Exercise goal >> Pull out every line in the data that has the string "Guide" in it.

The input >>

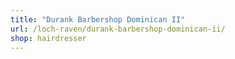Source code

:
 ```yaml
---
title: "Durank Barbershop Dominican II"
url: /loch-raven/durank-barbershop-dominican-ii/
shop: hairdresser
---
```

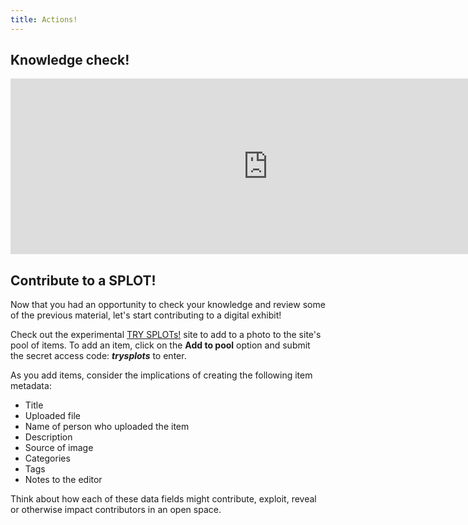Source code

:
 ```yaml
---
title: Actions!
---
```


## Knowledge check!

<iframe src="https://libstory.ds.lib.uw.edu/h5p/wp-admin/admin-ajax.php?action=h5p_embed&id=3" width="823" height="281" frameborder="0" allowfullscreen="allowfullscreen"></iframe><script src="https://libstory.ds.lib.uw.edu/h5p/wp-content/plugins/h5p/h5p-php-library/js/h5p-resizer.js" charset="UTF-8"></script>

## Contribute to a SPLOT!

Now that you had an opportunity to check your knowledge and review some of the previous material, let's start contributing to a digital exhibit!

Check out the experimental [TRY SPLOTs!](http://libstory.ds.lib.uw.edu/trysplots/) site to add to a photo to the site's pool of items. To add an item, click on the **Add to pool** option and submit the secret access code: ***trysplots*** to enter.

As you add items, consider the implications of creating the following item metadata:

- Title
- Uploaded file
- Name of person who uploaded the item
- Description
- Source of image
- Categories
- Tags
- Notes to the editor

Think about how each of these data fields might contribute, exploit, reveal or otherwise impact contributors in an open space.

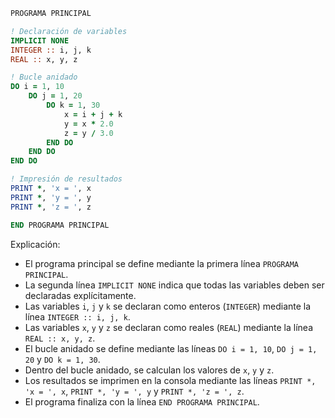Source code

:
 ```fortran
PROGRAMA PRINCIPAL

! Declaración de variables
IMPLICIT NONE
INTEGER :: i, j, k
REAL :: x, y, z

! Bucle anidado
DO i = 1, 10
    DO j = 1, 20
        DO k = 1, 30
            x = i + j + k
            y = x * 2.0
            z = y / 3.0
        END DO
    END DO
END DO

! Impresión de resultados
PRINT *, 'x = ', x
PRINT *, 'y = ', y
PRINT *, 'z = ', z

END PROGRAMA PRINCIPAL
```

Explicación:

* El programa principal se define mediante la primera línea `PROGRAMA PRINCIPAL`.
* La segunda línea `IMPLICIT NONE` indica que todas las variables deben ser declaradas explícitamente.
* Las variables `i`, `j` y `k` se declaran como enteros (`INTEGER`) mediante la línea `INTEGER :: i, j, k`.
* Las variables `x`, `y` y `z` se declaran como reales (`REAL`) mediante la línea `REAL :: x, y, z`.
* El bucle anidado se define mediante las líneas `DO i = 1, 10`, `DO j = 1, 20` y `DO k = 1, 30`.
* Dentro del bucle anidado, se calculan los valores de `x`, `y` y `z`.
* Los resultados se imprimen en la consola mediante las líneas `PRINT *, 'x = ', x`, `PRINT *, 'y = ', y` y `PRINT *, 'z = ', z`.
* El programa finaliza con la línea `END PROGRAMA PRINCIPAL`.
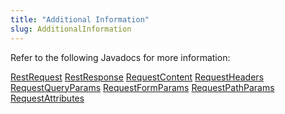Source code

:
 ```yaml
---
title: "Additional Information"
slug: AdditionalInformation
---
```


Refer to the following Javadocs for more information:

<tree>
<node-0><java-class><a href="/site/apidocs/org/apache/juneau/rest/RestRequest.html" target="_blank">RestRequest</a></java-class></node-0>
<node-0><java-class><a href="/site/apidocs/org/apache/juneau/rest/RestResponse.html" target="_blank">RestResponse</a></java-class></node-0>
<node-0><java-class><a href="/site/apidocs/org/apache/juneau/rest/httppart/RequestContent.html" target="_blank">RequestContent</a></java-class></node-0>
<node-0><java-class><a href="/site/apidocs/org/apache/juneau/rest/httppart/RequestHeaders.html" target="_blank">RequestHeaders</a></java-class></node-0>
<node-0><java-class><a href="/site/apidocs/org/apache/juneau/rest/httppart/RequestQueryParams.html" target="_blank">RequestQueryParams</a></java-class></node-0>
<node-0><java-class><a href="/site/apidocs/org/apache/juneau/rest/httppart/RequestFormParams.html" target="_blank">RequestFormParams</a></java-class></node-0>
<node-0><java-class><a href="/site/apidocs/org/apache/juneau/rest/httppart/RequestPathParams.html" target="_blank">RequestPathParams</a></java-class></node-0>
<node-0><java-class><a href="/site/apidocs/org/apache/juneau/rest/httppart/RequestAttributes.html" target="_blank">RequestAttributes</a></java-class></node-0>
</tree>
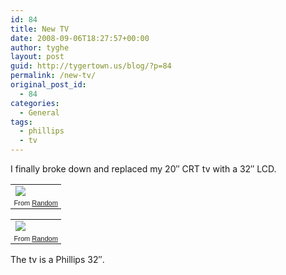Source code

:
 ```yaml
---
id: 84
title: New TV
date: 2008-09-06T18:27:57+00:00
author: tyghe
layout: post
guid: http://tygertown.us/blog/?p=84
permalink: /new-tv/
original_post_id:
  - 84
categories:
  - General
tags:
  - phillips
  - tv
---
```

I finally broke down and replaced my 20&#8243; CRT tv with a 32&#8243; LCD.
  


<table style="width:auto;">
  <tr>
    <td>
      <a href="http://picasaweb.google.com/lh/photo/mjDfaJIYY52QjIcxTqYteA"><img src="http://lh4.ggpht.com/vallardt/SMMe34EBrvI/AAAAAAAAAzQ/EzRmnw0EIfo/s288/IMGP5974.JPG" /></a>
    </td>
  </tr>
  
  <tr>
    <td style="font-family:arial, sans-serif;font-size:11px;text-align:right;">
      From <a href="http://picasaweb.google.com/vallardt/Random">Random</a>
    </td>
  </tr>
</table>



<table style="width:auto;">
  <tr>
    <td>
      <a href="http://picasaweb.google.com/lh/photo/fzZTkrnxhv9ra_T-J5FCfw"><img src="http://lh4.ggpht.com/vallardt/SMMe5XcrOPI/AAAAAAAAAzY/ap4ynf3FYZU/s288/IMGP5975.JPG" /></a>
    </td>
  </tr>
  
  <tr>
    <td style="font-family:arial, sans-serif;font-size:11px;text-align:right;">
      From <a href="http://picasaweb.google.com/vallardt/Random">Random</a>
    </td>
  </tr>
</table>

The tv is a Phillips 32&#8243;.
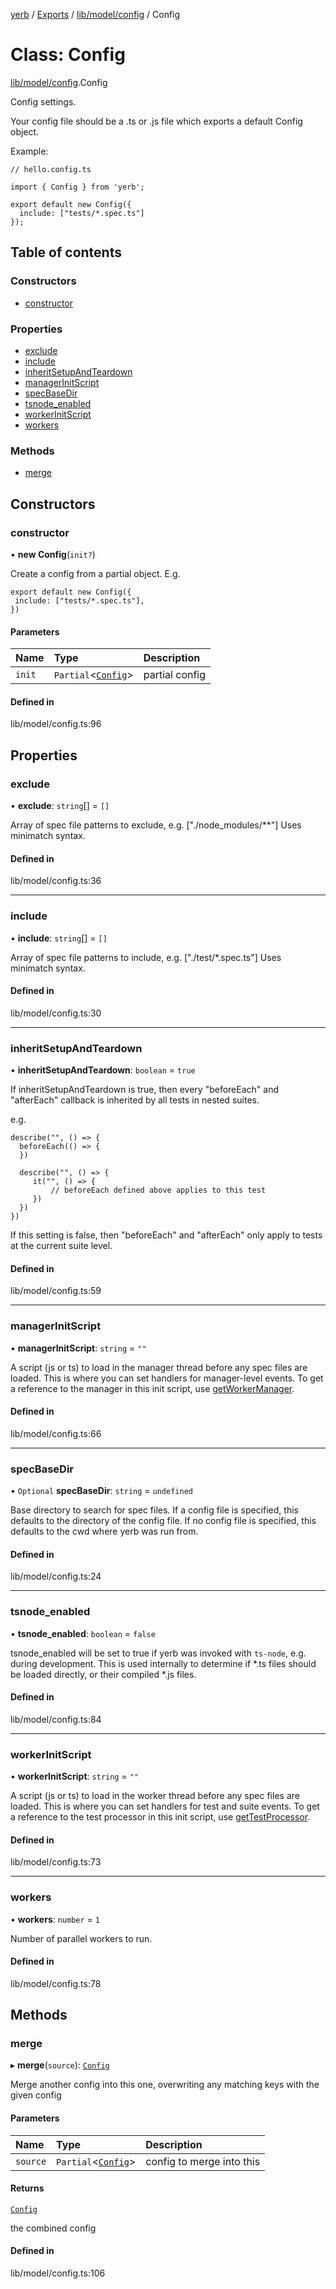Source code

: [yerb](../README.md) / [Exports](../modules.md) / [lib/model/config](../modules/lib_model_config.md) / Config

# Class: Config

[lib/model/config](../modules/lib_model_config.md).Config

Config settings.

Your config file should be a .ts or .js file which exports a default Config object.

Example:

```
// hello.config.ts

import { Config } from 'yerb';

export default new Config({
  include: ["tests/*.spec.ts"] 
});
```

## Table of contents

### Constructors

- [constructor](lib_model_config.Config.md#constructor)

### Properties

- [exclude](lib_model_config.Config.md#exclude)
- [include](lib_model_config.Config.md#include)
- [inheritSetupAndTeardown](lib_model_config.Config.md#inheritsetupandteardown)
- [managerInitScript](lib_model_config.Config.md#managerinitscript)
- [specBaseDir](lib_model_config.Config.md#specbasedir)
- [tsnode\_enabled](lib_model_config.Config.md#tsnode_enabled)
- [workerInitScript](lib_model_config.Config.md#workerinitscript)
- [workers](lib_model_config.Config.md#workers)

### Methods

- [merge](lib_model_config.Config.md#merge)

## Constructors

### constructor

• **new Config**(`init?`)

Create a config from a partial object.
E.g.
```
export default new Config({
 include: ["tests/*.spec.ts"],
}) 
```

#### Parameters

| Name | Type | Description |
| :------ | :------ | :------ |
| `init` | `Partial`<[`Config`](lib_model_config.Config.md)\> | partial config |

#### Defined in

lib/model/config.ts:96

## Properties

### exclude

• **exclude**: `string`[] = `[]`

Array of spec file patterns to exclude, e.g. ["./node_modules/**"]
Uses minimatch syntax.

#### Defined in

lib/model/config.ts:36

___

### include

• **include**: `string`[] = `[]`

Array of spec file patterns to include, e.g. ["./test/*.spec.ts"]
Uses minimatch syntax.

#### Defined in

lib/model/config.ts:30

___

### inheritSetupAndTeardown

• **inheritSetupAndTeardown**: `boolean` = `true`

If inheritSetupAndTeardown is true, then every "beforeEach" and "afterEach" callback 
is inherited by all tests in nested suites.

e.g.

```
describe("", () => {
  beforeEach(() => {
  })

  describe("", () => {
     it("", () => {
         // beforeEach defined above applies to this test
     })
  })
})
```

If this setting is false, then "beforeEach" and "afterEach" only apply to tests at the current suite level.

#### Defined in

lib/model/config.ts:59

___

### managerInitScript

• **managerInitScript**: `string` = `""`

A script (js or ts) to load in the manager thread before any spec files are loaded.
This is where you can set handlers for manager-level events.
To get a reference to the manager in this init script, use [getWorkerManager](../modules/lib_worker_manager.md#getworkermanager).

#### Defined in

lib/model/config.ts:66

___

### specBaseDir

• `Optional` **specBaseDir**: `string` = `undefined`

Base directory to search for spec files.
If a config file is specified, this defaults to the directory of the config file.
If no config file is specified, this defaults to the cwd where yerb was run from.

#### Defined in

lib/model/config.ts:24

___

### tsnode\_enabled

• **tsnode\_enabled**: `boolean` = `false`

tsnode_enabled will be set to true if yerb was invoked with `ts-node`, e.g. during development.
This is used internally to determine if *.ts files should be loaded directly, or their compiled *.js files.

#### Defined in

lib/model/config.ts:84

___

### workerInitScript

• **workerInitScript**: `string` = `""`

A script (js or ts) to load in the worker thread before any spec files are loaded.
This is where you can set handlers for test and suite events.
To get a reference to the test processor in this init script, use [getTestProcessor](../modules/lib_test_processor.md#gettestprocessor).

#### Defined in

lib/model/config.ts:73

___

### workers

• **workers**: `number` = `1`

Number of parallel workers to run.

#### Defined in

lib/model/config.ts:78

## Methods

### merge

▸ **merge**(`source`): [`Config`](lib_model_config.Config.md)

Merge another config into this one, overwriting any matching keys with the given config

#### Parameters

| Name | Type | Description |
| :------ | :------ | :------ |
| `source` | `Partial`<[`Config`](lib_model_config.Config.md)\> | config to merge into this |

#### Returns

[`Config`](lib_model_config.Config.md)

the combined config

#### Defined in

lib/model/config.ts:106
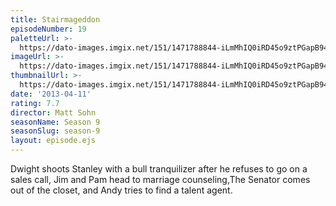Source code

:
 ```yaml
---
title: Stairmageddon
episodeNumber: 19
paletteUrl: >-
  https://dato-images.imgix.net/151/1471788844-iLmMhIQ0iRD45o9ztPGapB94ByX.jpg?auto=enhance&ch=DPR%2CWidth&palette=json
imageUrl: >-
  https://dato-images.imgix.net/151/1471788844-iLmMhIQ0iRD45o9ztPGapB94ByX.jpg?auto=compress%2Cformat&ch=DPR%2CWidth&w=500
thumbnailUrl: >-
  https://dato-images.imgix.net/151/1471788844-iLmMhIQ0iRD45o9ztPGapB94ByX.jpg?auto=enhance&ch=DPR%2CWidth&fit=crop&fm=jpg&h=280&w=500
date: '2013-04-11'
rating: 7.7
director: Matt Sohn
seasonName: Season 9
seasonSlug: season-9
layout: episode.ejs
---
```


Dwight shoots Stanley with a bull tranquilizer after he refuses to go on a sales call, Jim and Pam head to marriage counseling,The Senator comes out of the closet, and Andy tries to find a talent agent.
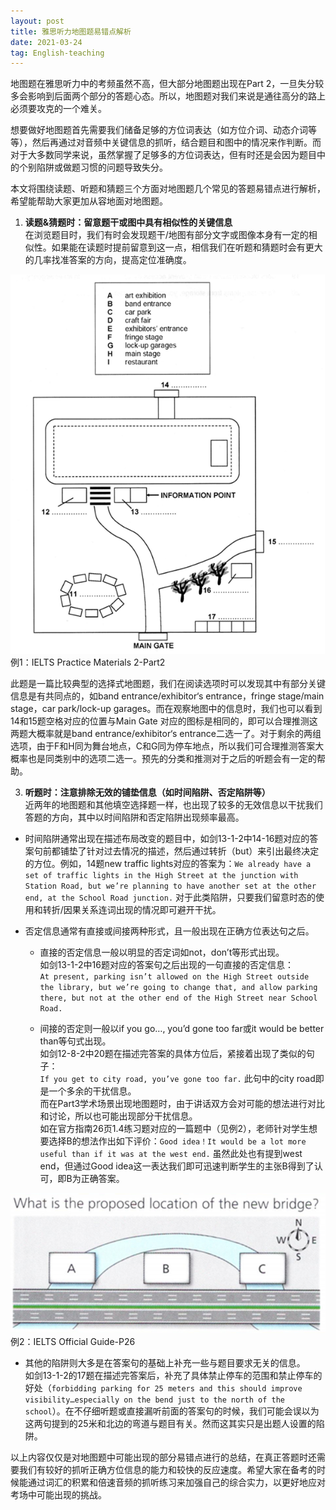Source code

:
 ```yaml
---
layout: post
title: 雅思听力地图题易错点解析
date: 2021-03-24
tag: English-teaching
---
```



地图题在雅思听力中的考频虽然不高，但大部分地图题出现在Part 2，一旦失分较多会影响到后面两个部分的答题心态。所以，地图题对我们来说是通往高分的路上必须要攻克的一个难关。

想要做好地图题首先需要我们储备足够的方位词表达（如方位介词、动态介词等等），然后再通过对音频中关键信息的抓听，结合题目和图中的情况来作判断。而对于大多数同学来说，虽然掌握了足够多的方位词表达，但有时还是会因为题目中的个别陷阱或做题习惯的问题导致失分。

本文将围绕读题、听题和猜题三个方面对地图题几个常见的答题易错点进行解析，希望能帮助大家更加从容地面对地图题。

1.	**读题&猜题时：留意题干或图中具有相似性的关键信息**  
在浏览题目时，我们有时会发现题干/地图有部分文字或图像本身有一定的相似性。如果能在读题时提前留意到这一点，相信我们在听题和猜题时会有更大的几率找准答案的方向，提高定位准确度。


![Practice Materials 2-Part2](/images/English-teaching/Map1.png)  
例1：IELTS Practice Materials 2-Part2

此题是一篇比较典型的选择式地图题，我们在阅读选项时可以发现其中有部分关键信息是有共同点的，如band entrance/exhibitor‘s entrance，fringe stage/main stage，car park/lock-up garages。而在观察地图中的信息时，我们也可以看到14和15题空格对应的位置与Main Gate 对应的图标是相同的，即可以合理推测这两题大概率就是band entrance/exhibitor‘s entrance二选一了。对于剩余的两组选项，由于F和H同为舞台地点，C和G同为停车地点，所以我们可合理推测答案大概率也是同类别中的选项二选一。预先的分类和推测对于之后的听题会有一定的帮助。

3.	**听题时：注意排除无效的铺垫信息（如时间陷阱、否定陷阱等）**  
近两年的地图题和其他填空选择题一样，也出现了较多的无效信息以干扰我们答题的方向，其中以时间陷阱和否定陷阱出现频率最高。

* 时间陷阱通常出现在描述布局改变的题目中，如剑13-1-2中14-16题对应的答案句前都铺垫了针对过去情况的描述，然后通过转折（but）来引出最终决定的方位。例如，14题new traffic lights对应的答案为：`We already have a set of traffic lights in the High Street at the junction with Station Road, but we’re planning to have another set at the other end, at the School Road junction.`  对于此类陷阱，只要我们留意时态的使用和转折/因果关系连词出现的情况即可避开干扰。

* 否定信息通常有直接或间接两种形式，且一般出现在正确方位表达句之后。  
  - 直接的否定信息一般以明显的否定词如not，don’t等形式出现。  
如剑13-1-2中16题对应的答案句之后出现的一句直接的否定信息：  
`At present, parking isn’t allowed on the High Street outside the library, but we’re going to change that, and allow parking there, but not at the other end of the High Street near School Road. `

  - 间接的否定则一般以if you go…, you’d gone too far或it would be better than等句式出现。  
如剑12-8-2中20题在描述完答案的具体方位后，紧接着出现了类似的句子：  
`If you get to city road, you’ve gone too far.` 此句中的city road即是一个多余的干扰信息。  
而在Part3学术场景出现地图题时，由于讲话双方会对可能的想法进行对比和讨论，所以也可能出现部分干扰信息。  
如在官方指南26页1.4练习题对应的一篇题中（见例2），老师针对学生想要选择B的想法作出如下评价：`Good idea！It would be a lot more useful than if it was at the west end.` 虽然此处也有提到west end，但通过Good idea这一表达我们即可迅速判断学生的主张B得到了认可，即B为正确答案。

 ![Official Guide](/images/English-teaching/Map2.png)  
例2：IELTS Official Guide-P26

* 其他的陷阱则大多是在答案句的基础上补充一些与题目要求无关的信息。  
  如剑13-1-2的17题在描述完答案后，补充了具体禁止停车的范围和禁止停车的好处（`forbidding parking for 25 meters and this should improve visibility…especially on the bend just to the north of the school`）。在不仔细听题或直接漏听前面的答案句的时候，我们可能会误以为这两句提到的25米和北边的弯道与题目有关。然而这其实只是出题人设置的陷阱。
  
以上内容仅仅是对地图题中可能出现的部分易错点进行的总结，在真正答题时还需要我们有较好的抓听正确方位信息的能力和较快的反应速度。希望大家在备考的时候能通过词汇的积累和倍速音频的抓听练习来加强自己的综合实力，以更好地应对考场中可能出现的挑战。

Written response >>
 ![Official Guide](/images/English-teaching/Map2.png)  
例2：IELTS Official Guide-P26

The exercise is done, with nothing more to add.